(The data Opens)

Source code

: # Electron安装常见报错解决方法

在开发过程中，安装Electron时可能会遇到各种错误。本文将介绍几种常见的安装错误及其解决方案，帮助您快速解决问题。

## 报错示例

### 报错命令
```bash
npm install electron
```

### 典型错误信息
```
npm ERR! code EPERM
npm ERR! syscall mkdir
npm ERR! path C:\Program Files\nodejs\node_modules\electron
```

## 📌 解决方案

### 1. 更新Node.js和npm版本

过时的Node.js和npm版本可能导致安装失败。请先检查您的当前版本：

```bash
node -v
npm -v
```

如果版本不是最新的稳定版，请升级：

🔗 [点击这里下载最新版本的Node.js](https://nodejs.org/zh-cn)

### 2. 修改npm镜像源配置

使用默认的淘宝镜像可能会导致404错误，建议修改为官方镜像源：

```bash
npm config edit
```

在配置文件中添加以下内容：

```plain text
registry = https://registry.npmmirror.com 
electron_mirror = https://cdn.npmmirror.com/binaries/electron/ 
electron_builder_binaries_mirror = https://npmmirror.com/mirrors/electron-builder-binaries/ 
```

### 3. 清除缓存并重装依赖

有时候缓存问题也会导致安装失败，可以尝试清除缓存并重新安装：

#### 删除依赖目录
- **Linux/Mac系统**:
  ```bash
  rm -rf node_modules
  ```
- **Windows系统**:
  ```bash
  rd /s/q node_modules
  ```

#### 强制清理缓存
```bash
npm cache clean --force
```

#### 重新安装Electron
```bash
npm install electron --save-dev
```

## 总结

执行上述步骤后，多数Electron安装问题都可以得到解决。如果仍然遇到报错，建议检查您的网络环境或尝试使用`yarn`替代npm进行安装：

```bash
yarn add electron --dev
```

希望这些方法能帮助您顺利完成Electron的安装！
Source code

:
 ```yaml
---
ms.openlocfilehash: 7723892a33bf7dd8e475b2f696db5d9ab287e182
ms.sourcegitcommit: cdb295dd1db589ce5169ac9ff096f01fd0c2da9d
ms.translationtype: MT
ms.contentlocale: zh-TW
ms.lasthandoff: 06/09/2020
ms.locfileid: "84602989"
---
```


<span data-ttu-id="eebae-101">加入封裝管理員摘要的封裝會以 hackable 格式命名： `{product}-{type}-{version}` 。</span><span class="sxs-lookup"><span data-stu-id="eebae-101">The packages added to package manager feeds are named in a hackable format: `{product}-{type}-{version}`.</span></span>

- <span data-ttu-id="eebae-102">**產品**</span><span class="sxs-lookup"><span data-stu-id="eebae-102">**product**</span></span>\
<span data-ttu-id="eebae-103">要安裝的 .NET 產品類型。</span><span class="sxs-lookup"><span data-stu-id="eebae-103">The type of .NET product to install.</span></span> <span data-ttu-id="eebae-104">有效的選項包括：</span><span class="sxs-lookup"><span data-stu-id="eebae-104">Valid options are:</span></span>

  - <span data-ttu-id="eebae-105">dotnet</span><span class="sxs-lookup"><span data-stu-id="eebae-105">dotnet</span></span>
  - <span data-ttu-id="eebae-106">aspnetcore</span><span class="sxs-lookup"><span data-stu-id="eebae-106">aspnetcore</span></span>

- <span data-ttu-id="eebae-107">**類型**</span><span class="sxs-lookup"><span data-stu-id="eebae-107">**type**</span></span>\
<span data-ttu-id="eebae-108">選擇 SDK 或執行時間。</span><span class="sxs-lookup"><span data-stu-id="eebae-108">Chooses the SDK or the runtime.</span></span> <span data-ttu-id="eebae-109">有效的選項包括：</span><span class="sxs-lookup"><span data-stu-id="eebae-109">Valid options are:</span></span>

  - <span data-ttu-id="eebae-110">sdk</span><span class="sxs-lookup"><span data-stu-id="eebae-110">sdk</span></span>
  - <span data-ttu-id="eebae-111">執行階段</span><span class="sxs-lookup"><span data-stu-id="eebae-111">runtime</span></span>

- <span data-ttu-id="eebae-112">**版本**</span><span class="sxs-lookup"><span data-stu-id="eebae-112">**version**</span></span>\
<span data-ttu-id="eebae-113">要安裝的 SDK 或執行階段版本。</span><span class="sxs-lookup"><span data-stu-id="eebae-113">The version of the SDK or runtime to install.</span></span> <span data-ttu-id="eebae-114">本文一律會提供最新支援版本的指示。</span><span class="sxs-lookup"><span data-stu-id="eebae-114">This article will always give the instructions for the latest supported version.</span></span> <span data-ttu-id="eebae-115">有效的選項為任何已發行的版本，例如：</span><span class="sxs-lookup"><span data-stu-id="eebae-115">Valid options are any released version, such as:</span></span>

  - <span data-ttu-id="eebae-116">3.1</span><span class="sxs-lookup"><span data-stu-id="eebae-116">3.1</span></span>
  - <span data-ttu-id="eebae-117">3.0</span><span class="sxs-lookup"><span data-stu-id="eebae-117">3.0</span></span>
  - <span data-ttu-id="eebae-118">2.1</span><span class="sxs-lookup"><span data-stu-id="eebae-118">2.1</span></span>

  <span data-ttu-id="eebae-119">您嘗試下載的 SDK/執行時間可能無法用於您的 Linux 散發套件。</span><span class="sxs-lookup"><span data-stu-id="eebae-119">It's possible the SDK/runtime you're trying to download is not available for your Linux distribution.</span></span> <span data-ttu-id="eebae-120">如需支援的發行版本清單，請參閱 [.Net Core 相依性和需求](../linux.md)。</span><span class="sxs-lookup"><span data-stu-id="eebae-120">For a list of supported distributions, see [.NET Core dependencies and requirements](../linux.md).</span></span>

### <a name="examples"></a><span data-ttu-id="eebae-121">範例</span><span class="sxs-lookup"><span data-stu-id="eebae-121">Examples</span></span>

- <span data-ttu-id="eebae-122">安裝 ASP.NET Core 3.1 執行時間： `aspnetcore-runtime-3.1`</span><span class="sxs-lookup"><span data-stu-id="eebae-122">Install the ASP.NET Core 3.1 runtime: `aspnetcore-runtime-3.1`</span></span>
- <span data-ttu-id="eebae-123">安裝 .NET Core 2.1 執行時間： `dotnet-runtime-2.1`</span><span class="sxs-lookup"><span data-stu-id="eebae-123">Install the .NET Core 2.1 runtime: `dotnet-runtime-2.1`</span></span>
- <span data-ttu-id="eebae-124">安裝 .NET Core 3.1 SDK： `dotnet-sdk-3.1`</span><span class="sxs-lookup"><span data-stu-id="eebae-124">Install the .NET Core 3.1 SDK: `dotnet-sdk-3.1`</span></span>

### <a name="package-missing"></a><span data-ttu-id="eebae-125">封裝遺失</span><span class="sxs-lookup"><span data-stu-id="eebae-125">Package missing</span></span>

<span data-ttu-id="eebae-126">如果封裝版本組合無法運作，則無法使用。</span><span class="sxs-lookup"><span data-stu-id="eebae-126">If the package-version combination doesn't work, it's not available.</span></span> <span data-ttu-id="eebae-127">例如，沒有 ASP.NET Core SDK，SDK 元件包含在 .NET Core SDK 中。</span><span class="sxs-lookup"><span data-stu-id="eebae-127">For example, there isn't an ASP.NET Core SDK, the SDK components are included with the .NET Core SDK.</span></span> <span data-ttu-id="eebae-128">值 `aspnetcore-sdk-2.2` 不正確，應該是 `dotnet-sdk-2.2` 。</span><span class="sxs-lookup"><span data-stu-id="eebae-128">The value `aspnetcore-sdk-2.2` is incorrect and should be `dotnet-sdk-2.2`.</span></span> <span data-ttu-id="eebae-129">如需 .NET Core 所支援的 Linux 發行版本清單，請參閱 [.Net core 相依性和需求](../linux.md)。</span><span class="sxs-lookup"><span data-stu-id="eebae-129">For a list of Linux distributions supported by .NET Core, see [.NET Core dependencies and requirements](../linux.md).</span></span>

(The data Closes)

= What you should do =
The whole listing above needs to be transcribed exactly.

= Answer for this exercise =
Source code

: # Electron安装常见报错解决方法

在开发过程中，安装Electron时可能会遇到各种错误。本文将介绍几种常见的安装错误及其解决方案，帮助您快速解决问题。

## 报错示例

### 报错命令
```bash
npm install electron
```

### 典型错误信息
```
npm ERR! code EPERM
npm ERR! syscall mkdir
npm ERR! path C:\Program Files\nodejs\node_modules\electron
```

## 📌 解决方案

### 1. 更新Node.js和npm版本

过时的Node.js和npm版本可能导致安装失败。请先检查您的当前版本：

```bash
node -v
npm -v
```

如果版本不是最新的稳定版，请升级：

🔗 [点击这里下载最新版本的Node.js](https://nodejs.org/zh-cn)

### 2. 修改npm镜像源配置

使用默认的淘宝镜像可能会导致404错误，建议修改为官方镜像源：

```bash
npm config edit
```

在配置文件中添加以下内容：

```plain text
registry = https://registry.npmmirror.com 
electron_mirror = https://cdn.npmmirror.com/binaries/electron/ 
electron_builder_binaries_mirror = https://npmmirror.com/mirrors/electron-builder-binaries/ 
```

### 3. 清除缓存并重装依赖

有时候缓存问题也会导致安装失败，可以尝试清除缓存并重新安装：

#### 删除依赖目录
- **Linux/Mac系统**:
  ```bash
  rm -rf node_modules
  ```
- **Windows系统**:
  ```bash
  rd /s/q node_modules
  ```

#### 强制清理缓存
```bash
npm cache clean --force
```

#### 重新安装Electron
```bash
npm install electron --save-dev
```

## 总结

执行上述步骤后，多数Electron安装问题都可以得到解决。如果仍然遇到报错，建议检查您的网络环境或尝试使用`yarn`替代npm进行安装：

```bash
yarn add electron --dev
```

希望这些方法能帮助您顺利完成Electron的安装！
Source code

:
 ```yaml
---
ms.openlocfilehash: 7723892a33bf7dd8e475b2f696db5d9ab287e182
ms.sourcegitcommit: cdb295dd1db589ce5169ac9ff096f01fd0c2da9d
ms.translationtype: MT
ms.contentlocale: zh-TW
ms.lasthandoff: 06/09/2020
ms.locfileid: "84602989"
---
```


<span data-ttu-id="eebae-101">加入封裝管理員摘要的封裝會以 hackable 格式命名： `{product}-{type}-{version}` 。</span><span class="sxs-lookup"><span data-stu-id="eebae-101">The packages added to package manager feeds are named in a hackable format: `{product}-{type}-{version}`.</span></span>

- <span data-ttu-id="eebae-102">**產品**</span><span class="sxs-lookup"><span data-stu-id="eebae-102">**product**</span></span>\
<span data-ttu-id="eebae-103">要安裝的 .NET 產品類型。</span><span class="sxs-lookup"><span data-stu-id="eebae-103">The type of .NET product to install.</span></span> <span data-ttu-id="eebae-104">有效的選項包括：</span><span class="sxs-lookup"><span data-stu-id="eebae-104">Valid options are:</span></span>

  - <span data-ttu-id="eebae-105">dotnet</span><span class="sxs-lookup"><span data-stu-id="eebae-105">dotnet</span></span>
  - <span data-ttu-id="eebae-106">aspnetcore</span><span class="sxs-lookup"><span data-stu-id="eebae-106">aspnetcore</span></span>

- <span data-ttu-id="eebae-107">**類型**</span><span class="sxs-lookup"><span data-stu-id="eebae-107">**type**</span></span>\
<span data-ttu-id="eebae-108">選擇 SDK 或執行時間。</span><span class="sxs-lookup"><span data-stu-id="eebae-108">Chooses the SDK or the runtime.</span></span> <span data-ttu-id="eebae-109">有效的選項包括：</span><span class="sxs-lookup"><span data-stu-id="eebae-109">Valid options are:</span></span>

  - <span data-ttu-id="eebae-110">sdk</span><span class="sxs-lookup"><span data-stu-id="eebae-110">sdk</span></span>
  - <span data-ttu-id="eebae-111">執行階段</span><span class="sxs-lookup"><span data-stu-id="eebae-111">runtime</span></span>

- <span data-ttu-id="eebae-112">**版本**</span><span class="sxs-lookup"><span data-stu-id="eebae-112">**version**</span></span>\
<span data-ttu-id="eebae-113">要安裝的 SDK 或執行階段版本。</span><span class="sxs-lookup"><span data-stu-id="eebae-113">The version of the SDK or runtime to install.</span></span> <span data-ttu-id="eebae-114">本文一律會提供最新支援版本的指示。</span><span class="sxs-lookup"><span data-stu-id="eebae-114">This article will always give the instructions for the latest supported version.</span></span> <span data-ttu-id="eebae-115">有效的選項為任何已發行的版本，例如：</span><span class="sxs-lookup"><span data-stu-id="eebae-115">Valid options are any released version, such as:</span></span>

  - <span data-ttu-id="eebae-116">3.1</span><span class="sxs-lookup"><span data-stu-id="eebae-116">3.1</span></span>
  - <span data-ttu-id="eebae-117">3.0</span><span class="sxs-lookup"><span data-stu-id="eebae-117">3.0</span></span>
  - <span data-ttu-id="eebae-118">2.1</span><span class="sxs-lookup"><span data-stu-id="eebae-118">2.1</span></span>

  <span data-ttu-id="eebae-119">您嘗試下載的 SDK/執行時間可能無法用於您的 Linux 散發套件。</span><span class="sxs-lookup"><span data-stu-id="eebae-119">It's possible the SDK/runtime you're trying to download is not available for your Linux distribution.</span></span> <span data-ttu-id="eebae-120">如需支援的發行版本清單，請參閱 [.Net Core 相依性和需求](../linux.md)。</span><span class="sxs-lookup"><span data-stu-id="eebae-120">For a list of supported distributions, see [.NET Core dependencies and requirements](../linux.md).</span></span>

### <a name="examples"></a><span data-ttu-id="eebae-121">範例</span><span class="sxs-lookup"><span data-stu-id="eebae-121">Examples</span></span>

- <span data-ttu-id="eebae-122">安裝 ASP.NET Core 3.1 執行時間： `aspnetcore-runtime-3.1`</span><span class="sxs-lookup"><span data-stu-id="eebae-122">Install the ASP.NET Core 3.1 runtime: `aspnetcore-runtime-3.1`</span></span>
- <span data-ttu-id="eebae-123">安裝 .NET Core 2.1 執行時間： `dotnet-runtime-2.1`</span><span class="sxs-lookup"><span data-stu-id="eebae-123">Install the .NET Core 2.1 runtime: `dotnet-runtime-2.1`</span></span>
- <span data-ttu-id="eebae-124">安裝 .NET Core 3.1 SDK： `dotnet-sdk-3.1`</span><span class="sxs-lookup"><span data-stu-id="eebae-124">Install the .NET Core 3.1 SDK: `dotnet-sdk-3.1`</span></span>

### <a name="package-missing"></a><span data-ttu-id="eebae-125">封裝遺失</span><span class="sxs-lookup"><span data-stu-id="eebae-125">Package missing</span></span>

<span data-ttu-id="eebae-126">如果封裝版本組合無法運作，則無法使用。</span><span class="sxs-lookup"><span data-stu-id="eebae-126">If the package-version combination doesn't work, it's not available.</span></span> <span data-ttu-id="eebae-127">例如，沒有 ASP.NET Core SDK，SDK 元件包含在 .NET Core SDK 中。</span><span class="sxs-lookup"><span data-stu-id="eebae-127">For example, there isn't an ASP.NET Core SDK, the SDK components are included with the .NET Core SDK.</span></span> <span data-ttu-id="eebae-128">值 `aspnetcore-sdk-2.2` 不正確，應該是 `dotnet-sdk-2.2` 。</span><span class="sxs-lookup"><span data-stu-id="eebae-128">The value `aspnetcore-sdk-2.2` is incorrect and should be `dotnet-sdk-2.2`.</span></span> <span data-ttu-id="eebae-129">如需 .NET Core 所支援的 Linux 發行版本清單，請參閱 [.Net core 相依性和需求](../linux.md)。</span><span class="sxs-lookup"><span data-stu-id="eebae-129">For a list of Linux distributions supported by .NET Core, see [.NET Core dependencies and requirements](../linux.md).</span></span>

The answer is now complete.